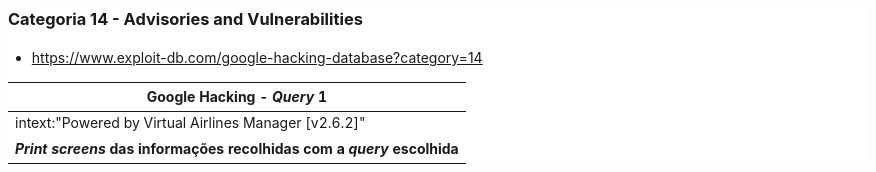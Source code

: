 
### Categoria 14 - Advisories and Vulnerabilities

- <https://www.exploit-db.com/google-hacking-database?category=14>

| **Google Hacking *- Query* 1**                                         |
|------------------------------------------------------------------------|
| intext:"Powered by Virtual Airlines Manager \[v2.6.2\]"                |
| ***Print screens* das informações recolhidas com a *query* escolhida** |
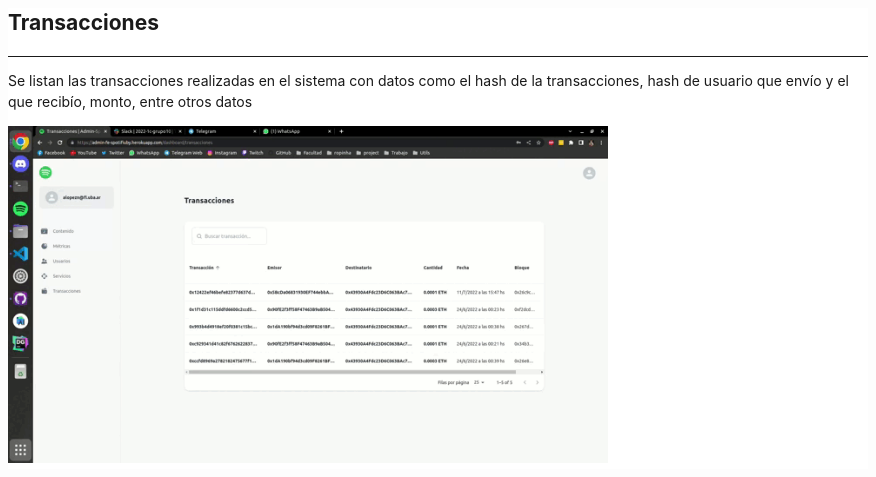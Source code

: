 
## Transacciones

---

Se listan las transacciones realizadas en el sistema con datos como el hash de la transacciones, hash de usuario que envío y el que recibío, monto, entre otros datos

<img src="img/admin/transacciones.gif" style="width:600px;" />
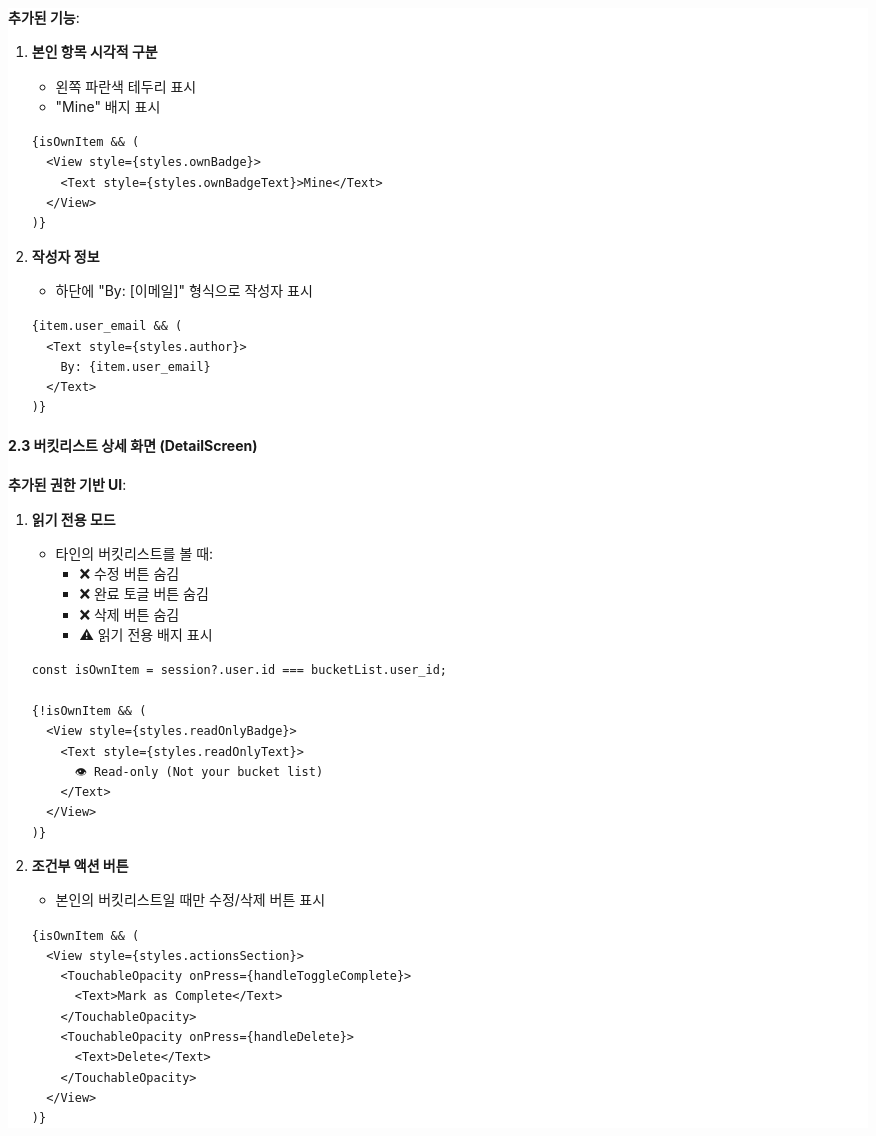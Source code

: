 **추가된 기능**:

1. **본인 항목 시각적 구분**
   - 왼쪽 파란색 테두리 표시
   - "Mine" 배지 표시

   ```tsx
   {isOwnItem && (
     <View style={styles.ownBadge}>
       <Text style={styles.ownBadgeText}>Mine</Text>
     </View>
   )}
   ```

2. **작성자 정보**
   - 하단에 "By: [이메일]" 형식으로 작성자 표시

   ```tsx
   {item.user_email && (
     <Text style={styles.author}>
       By: {item.user_email}
     </Text>
   )}
   ```

#### 2.3 버킷리스트 상세 화면 (DetailScreen)

**추가된 권한 기반 UI**:

1. **읽기 전용 모드**
   - 타인의 버킷리스트를 볼 때:
     - ❌ 수정 버튼 숨김
     - ❌ 완료 토글 버튼 숨김
     - ❌ 삭제 버튼 숨김
     - ⚠️ 읽기 전용 배지 표시

   ```tsx
   const isOwnItem = session?.user.id === bucketList.user_id;

   {!isOwnItem && (
     <View style={styles.readOnlyBadge}>
       <Text style={styles.readOnlyText}>
         👁️ Read-only (Not your bucket list)
       </Text>
     </View>
   )}
   ```

2. **조건부 액션 버튼**
   - 본인의 버킷리스트일 때만 수정/삭제 버튼 표시

   ```tsx
   {isOwnItem && (
     <View style={styles.actionsSection}>
       <TouchableOpacity onPress={handleToggleComplete}>
         <Text>Mark as Complete</Text>
       </TouchableOpacity>
       <TouchableOpacity onPress={handleDelete}>
         <Text>Delete</Text>
       </TouchableOpacity>
     </View>
   )}
   ```
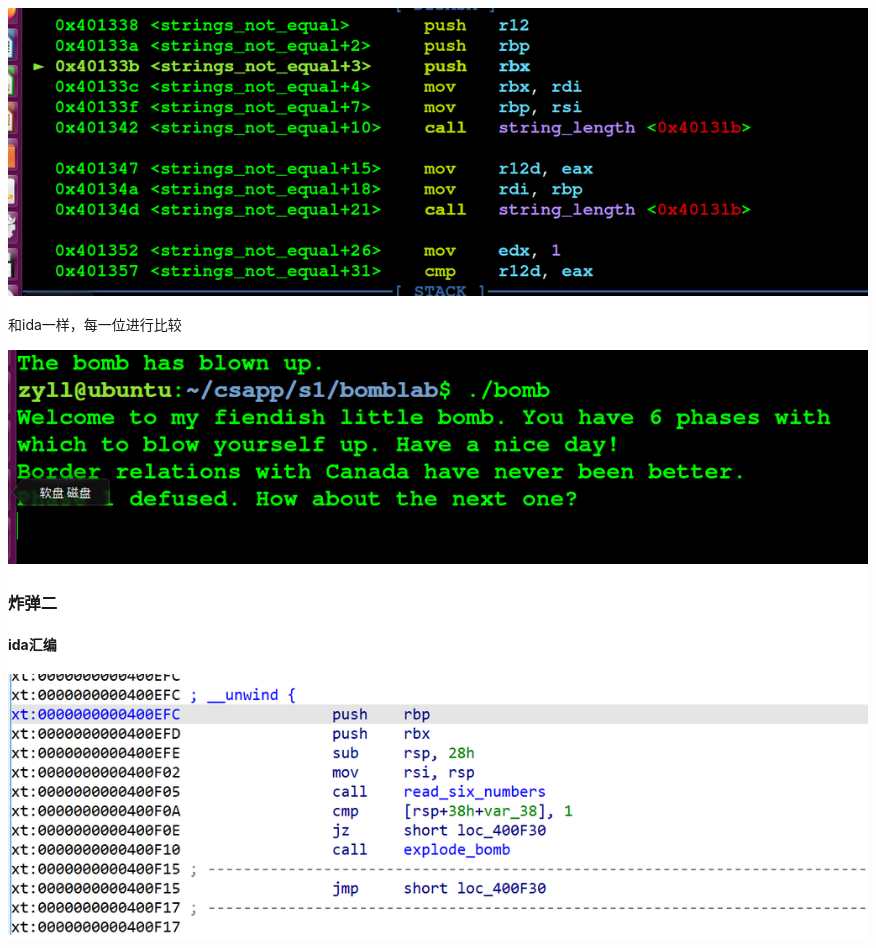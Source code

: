 

![1617960585893](23.png)



和ida一样，每一位进行比较

![1617961532571](24.png)





### 炸弹二

#### ida汇编



![1617961699296](25.png)
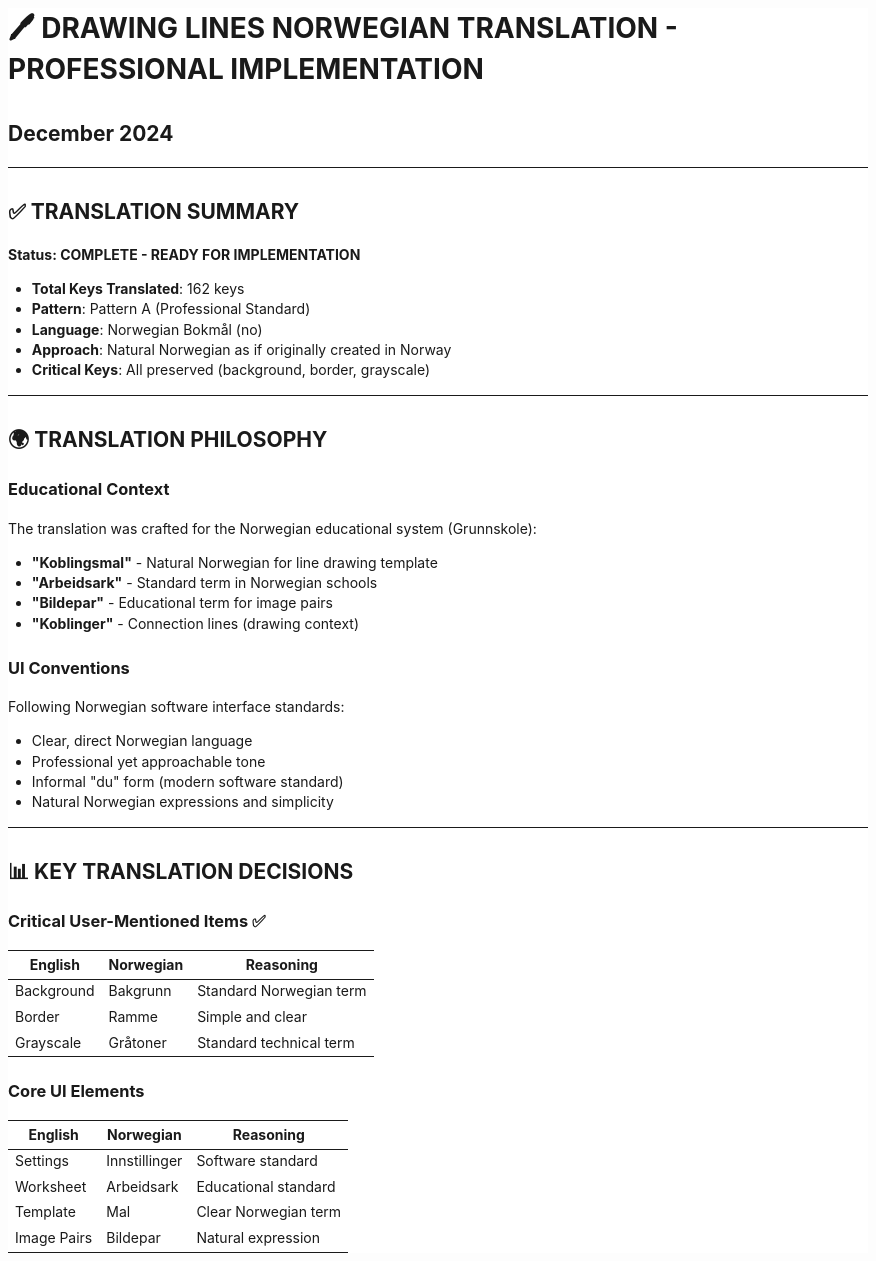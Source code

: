 # 🖊️ DRAWING LINES NORWEGIAN TRANSLATION - PROFESSIONAL IMPLEMENTATION
## December 2024

---

## ✅ TRANSLATION SUMMARY

**Status: COMPLETE - READY FOR IMPLEMENTATION**
- **Total Keys Translated**: 162 keys
- **Pattern**: Pattern A (Professional Standard)
- **Language**: Norwegian Bokmål (no)
- **Approach**: Natural Norwegian as if originally created in Norway
- **Critical Keys**: All preserved (background, border, grayscale)

---

## 🌍 TRANSLATION PHILOSOPHY

### Educational Context
The translation was crafted for the Norwegian educational system (Grunnskole):
- **"Koblingsmal"** - Natural Norwegian for line drawing template
- **"Arbeidsark"** - Standard term in Norwegian schools
- **"Bildepar"** - Educational term for image pairs
- **"Koblinger"** - Connection lines (drawing context)

### UI Conventions
Following Norwegian software interface standards:
- Clear, direct Norwegian language
- Professional yet approachable tone
- Informal "du" form (modern software standard)
- Natural Norwegian expressions and simplicity

---

## 📊 KEY TRANSLATION DECISIONS

### Critical User-Mentioned Items ✅
| English | Norwegian | Reasoning |
|---------|-----------|-----------|
| Background | Bakgrunn | Standard Norwegian term |
| Border | Ramme | Simple and clear |
| Grayscale | Gråtoner | Standard technical term |

### Core UI Elements
| English | Norwegian | Reasoning |
|---------|-----------|-----------|
| Settings | Innstillinger | Software standard |
| Worksheet | Arbeidsark | Educational standard |
| Template | Mal | Clear Norwegian term |
| Image Pairs | Bildepar | Natural expression |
· · · · ·
Could you retype all the entries above exactly, without the pictures?

Source code

: 
### Categoria 14 - Advisories and Vulnerabilities

- <https://www.exploit-db.com/google-hacking-database?category=14>

| **Google Hacking *- Query* 1**                                         |
|------------------------------------------------------------------------|
| intext:"Powered by Virtual Airlines Manager \[v2.6.2\]"                |
| ***Print screens* das informações recolhidas com a *query* escolhida** |
Source code

: 
## Transacciones

---

Se listan las transacciones realizadas en el sistema con datos como el hash de la transacciones, hash de usuario que envío y el que recibío, monto, entre otros datos

<img src="img/admin/transacciones.gif" style="width:600px;" />
Source code

: **추가된 기능**:

1. **본인 항목 시각적 구분**
   - 왼쪽 파란색 테두리 표시
   - "Mine" 배지 표시

   ```tsx
   {isOwnItem && (
     <View style={styles.ownBadge}>
       <Text style={styles.ownBadgeText}>Mine</Text>
     </View>
   )}
   ```

2. **작성자 정보**
   - 하단에 "By: [이메일]" 형식으로 작성자 표시

   ```tsx
   {item.user_email && (
     <Text style={styles.author}>
       By: {item.user_email}
     </Text>
   )}
   ```

#### 2.3 버킷리스트 상세 화면 (DetailScreen)

**추가된 권한 기반 UI**:

1. **읽기 전용 모드**
   - 타인의 버킷리스트를 볼 때:
     - ❌ 수정 버튼 숨김
     - ❌ 완료 토글 버튼 숨김
     - ❌ 삭제 버튼 숨김
     - ⚠️ 읽기 전용 배지 표시

   ```tsx
   const isOwnItem = session?.user.id === bucketList.user_id;

   {!isOwnItem && (
     <View style={styles.readOnlyBadge}>
       <Text style={styles.readOnlyText}>
         👁️ Read-only (Not your bucket list)
       </Text>
     </View>
   )}
   ```

2. **조건부 액션 버튼**
   - 본인의 버킷리스트일 때만 수정/삭제 버튼 표시

   ```tsx
   {isOwnItem && (
     <View style={styles.actionsSection}>
       <TouchableOpacity onPress={handleToggleComplete}>
         <Text>Mark as Complete</Text>
       </TouchableOpacity>
       <TouchableOpacity onPress={handleDelete}>
         <Text>Delete</Text>
       </TouchableOpacity>
     </View>
   )}
   ```
Source code

: 

![1617960585893](23.png)



和ida一样，每一位进行比较

![1617961532571](24.png)





### 炸弹二

#### ida汇编



![1617961699296](25.png)
Source code

: # 🖊️ DRAWING LINES NORWEGIAN TRANSLATION - PROFESSIONAL IMPLEMENTATION
## December 2024

---

## ✅ TRANSLATION SUMMARY

**Status: COMPLETE - READY FOR IMPLEMENTATION**
- **Total Keys Translated**: 162 keys
- **Pattern**: Pattern A (Professional Standard)
- **Language**: Norwegian Bokmål (no)
- **Approach**: Natural Norwegian as if originally created in Norway
- **Critical Keys**: All preserved (background, border, grayscale)

---

## 🌍 TRANSLATION PHILOSOPHY

### Educational Context
The translation was crafted for the Norwegian educational system (Grunnskole):
- **"Koblingsmal"** - Natural Norwegian for line drawing template
- **"Arbeidsark"** - Standard term in Norwegian schools
- **"Bildepar"** - Educational term for image pairs
- **"Koblinger"** - Connection lines (drawing context)

### UI Conventions
Following Norwegian software interface standards:
- Clear, direct Norwegian language
- Professional yet approachable tone
- Informal "du" form (modern software standard)
- Natural Norwegian expressions and simplicity

---

## 📊 KEY TRANSLATION DECISIONS

### Critical User-Mentioned Items ✅
| English | Norwegian | Reasoning |
|---------|-----------|-----------|
| Background | Bakgrunn | Standard Norwegian term |
| Border | Ramme | Simple and clear |
| Grayscale | Gråtoner | Standard technical term |

### Core UI Elements
| English | Norwegian | Reasoning |
|---------|-----------|-----------|
| Settings | Innstillinger | Software standard |
| Worksheet | Arbeidsark | Educational standard |
| Template | Mal | Clear Norwegian term |
| Image Pairs | Bildepar | Natural expression |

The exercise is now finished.